EXERCISE BRIEF: Filter the entries, keeping every line with the string "project".

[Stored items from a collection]
========================
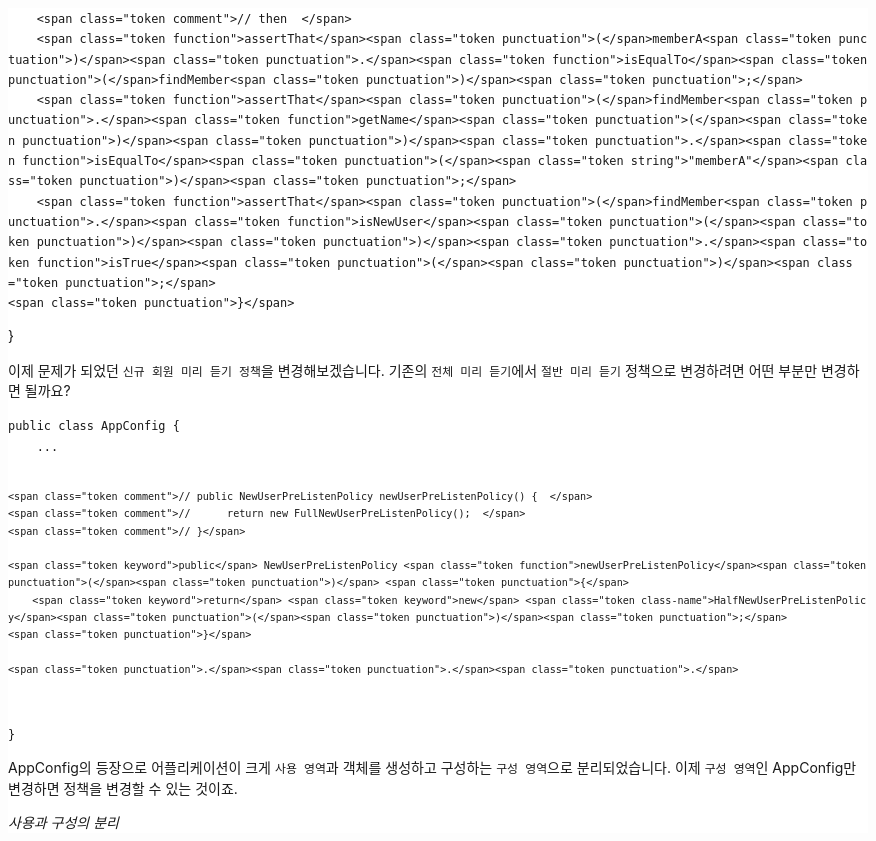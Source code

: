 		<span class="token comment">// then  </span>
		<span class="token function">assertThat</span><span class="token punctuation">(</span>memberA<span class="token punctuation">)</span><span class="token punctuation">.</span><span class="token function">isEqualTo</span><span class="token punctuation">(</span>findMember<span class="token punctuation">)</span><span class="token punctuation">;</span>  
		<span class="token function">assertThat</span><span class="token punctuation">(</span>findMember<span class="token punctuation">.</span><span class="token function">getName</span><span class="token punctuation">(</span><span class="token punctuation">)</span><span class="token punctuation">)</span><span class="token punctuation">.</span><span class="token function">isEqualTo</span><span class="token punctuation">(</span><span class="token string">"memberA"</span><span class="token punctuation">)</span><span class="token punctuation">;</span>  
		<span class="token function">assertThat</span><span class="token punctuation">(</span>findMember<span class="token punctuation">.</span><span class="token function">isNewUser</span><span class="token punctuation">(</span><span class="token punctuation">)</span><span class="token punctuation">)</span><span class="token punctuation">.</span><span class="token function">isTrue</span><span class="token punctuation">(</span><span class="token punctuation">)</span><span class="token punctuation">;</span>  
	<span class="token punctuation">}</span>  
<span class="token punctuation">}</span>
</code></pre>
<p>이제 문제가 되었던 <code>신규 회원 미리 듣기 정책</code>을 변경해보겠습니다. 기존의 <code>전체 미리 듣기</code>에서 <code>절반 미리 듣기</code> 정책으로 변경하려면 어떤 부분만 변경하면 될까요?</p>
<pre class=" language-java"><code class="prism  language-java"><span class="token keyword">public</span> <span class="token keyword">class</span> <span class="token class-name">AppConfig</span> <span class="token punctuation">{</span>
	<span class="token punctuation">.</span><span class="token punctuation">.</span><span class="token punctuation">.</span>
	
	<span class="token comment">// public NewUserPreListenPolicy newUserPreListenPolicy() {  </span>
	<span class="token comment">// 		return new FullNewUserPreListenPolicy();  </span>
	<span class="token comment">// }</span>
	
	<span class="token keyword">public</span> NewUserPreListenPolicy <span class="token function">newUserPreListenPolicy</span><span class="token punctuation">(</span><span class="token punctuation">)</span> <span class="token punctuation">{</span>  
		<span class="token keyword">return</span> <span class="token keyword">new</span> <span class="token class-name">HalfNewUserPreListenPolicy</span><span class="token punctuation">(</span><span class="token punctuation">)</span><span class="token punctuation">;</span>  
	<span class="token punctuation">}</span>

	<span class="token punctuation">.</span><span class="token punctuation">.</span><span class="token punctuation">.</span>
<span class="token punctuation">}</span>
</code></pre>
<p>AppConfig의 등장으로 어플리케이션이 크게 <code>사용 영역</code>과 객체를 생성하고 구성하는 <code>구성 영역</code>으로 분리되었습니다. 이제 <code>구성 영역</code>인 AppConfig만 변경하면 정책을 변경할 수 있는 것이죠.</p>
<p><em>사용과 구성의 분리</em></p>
========================
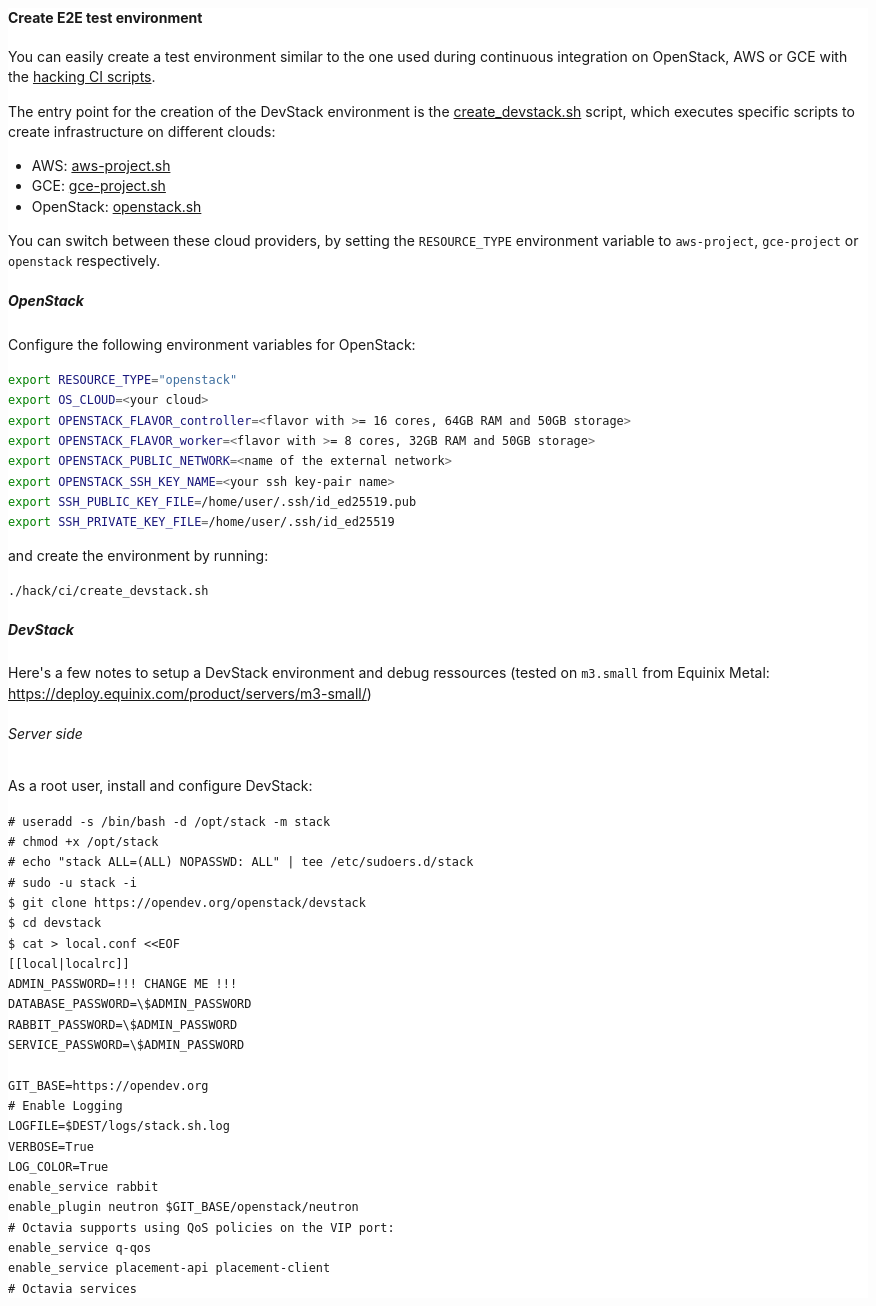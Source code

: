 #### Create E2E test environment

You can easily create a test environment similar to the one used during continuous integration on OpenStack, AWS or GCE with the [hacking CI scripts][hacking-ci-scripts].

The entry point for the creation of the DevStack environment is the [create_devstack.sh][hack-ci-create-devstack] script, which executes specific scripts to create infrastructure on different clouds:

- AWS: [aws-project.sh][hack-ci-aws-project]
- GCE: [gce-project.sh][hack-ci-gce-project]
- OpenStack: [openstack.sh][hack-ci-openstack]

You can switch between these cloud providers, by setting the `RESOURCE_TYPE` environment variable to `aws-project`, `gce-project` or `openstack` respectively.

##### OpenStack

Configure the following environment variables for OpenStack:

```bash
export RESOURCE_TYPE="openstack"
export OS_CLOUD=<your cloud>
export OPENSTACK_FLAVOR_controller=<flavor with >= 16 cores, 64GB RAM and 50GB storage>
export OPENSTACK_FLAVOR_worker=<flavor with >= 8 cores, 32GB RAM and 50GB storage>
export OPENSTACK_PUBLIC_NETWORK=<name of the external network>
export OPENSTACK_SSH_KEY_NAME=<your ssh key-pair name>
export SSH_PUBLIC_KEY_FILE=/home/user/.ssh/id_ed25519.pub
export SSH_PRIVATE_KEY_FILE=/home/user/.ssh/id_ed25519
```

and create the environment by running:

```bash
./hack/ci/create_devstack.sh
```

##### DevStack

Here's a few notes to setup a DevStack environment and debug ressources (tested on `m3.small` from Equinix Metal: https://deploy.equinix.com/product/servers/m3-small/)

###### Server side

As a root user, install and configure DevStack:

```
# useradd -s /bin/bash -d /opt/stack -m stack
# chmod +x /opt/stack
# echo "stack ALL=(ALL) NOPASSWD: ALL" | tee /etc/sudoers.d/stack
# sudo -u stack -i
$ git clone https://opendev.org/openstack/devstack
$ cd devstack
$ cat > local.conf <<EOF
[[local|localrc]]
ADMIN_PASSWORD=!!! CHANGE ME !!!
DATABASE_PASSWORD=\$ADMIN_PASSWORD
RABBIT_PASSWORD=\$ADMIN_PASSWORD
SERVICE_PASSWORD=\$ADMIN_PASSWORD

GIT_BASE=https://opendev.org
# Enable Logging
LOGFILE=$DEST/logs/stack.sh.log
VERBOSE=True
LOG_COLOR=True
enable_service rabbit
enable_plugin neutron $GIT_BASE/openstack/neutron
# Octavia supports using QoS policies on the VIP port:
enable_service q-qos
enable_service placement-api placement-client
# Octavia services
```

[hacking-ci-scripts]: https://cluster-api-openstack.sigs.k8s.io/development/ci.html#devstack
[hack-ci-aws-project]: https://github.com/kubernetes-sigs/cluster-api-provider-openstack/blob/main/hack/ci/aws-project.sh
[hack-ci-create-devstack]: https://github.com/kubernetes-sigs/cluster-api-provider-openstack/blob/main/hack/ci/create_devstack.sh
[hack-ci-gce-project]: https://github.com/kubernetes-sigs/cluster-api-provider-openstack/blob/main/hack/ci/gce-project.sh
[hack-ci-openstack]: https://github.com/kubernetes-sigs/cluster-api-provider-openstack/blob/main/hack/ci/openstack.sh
========================
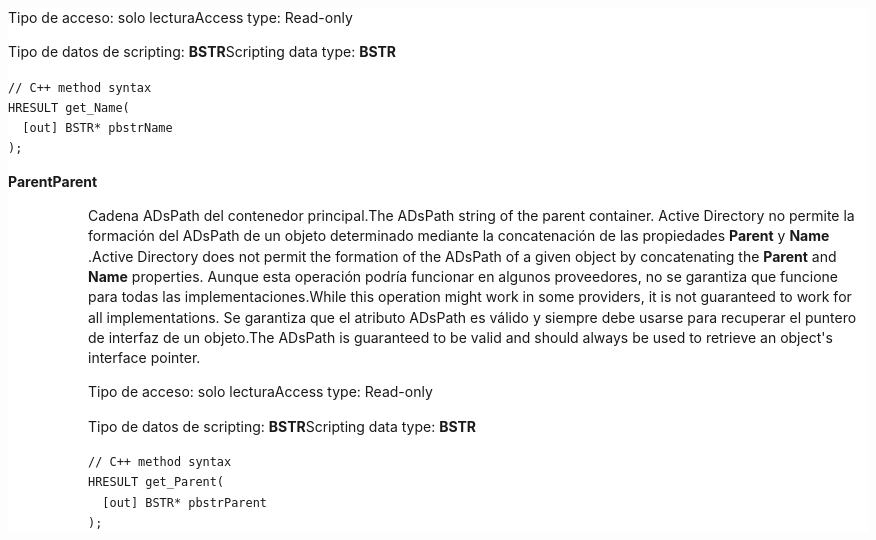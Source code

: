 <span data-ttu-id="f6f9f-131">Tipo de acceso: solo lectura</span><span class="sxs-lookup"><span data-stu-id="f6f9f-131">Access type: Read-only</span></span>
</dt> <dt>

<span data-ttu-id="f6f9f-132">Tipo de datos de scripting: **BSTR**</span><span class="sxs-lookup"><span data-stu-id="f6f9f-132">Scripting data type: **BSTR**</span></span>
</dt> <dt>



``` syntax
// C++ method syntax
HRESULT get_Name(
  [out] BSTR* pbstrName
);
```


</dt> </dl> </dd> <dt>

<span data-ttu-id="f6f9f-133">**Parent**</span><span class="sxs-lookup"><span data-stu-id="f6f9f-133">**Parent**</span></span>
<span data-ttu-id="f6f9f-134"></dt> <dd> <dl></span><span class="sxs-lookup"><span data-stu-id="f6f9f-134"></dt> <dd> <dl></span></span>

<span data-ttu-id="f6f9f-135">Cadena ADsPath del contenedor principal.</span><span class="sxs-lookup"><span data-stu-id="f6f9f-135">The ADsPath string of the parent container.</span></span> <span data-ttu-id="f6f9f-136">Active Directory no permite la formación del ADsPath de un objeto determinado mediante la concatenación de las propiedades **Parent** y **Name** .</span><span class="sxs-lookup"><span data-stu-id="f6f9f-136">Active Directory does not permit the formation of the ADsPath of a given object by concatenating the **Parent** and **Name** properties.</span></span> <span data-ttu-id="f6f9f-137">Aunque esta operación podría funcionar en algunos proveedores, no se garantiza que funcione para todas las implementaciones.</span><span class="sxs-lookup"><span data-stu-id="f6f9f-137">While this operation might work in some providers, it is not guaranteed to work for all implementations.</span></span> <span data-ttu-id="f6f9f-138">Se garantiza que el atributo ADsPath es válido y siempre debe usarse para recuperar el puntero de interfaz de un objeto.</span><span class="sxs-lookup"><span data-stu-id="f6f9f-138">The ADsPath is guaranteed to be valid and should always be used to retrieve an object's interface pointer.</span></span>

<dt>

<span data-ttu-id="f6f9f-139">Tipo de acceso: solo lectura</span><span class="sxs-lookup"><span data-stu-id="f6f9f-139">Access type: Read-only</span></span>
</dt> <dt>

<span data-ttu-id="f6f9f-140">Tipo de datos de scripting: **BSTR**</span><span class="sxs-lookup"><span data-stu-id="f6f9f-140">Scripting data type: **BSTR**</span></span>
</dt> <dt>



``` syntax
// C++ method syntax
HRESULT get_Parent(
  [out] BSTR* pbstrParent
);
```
========================
REPLY:
- AWS: [aws-project.sh][hack-ci-aws-project]
- GCE: [gce-project.sh][hack-ci-gce-project]
You can switch between these cloud providers, by setting the `RESOURCE_TYPE` environment variable to `aws-project`, `gce-project` or `openstack` respectively.
[hack-ci-aws-project]: https://github.com/kubernetes-sigs/cluster-api-provider-openstack/blob/main/hack/ci/aws-project.sh
[hack-ci-gce-project]: https://github.com/kubernetes-sigs/cluster-api-provider-openstack/blob/main/hack/ci/gce-project.sh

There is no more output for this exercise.